(DATA TO USE)

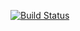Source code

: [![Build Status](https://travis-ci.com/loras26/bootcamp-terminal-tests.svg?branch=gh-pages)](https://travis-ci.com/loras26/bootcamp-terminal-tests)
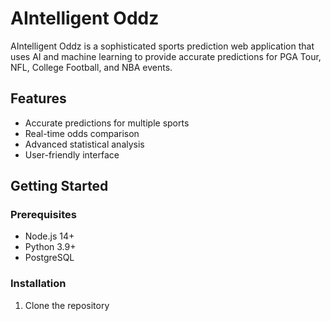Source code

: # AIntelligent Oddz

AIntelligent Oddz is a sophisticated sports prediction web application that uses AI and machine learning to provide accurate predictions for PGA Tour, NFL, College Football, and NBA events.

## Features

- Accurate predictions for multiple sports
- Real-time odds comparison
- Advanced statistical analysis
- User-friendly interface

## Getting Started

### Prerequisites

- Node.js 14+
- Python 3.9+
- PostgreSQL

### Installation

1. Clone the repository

(End DATA TO USE)

Copy, character for character, the lines from the line that holds "# AIntelligent Oddz" through the final line of the records above.

: # AIntelligent Oddz

AIntelligent Oddz is a sophisticated sports prediction web application that uses AI and machine learning to provide accurate predictions for PGA Tour, NFL, College Football, and NBA events.

## Features

- Accurate predictions for multiple sports
- Real-time odds comparison
- Advanced statistical analysis
- User-friendly interface

## Getting Started

### Prerequisites

- Node.js 14+
- Python 3.9+
- PostgreSQL

### Installation

1. Clone the repository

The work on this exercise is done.